**Your assignment:**
For this exercise, output the line containing "Matrix Percolation using" and all lines after it to the end of the records, exactly, with no other content.

=== Section Start ===

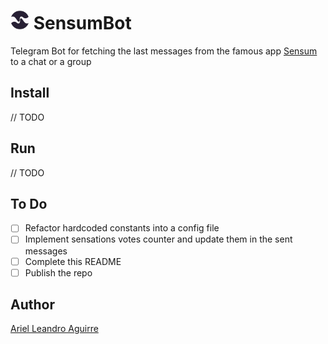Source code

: # ![](./sensum_logo.png "Sensum") SensumBot 

Telegram Bot for fetching the last messages from the famous app [Sensum](https://emeks.gitlab.io/sensum/) to a chat or a group

## Install

// TODO

## Run

// TODO

## To Do

- [ ] Refactor hardcoded constants into a config file
- [ ] Implement sensations votes counter and update them in the sent messages
- [ ] Complete this README
- [ ] Publish the repo

## Author

[Ariel Leandro Aguirre](mailto:ariedro@gmail.com)
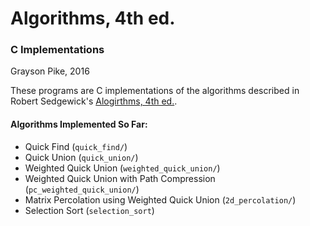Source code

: # Algorithms, 4th ed.
### C Implementations

Grayson Pike, 2016

These programs are C implementations of the algorithms described in Robert Sedgewick's [Alogirthms, 4th ed.](http://algs4.cs.princeton.edu/home/).

#### Algorithms Implemented So Far:

*  Quick Find (`quick_find/`)
*  Quick Union (`quick_union/`)
*  Weighted Quick Union (`weighted_quick_union/`)
*  Weighted Quick Union with Path Compression (`pc_weighted_quick_union/`)
*  Matrix Percolation using Weighted Quick Union (`2d_percolation/`)
*  Selection Sort (`selection_sort`)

=== Section End ===

**Reply:**
*  Matrix Percolation using Weighted Quick Union (`2d_percolation/`)
*  Selection Sort (`selection_sort`)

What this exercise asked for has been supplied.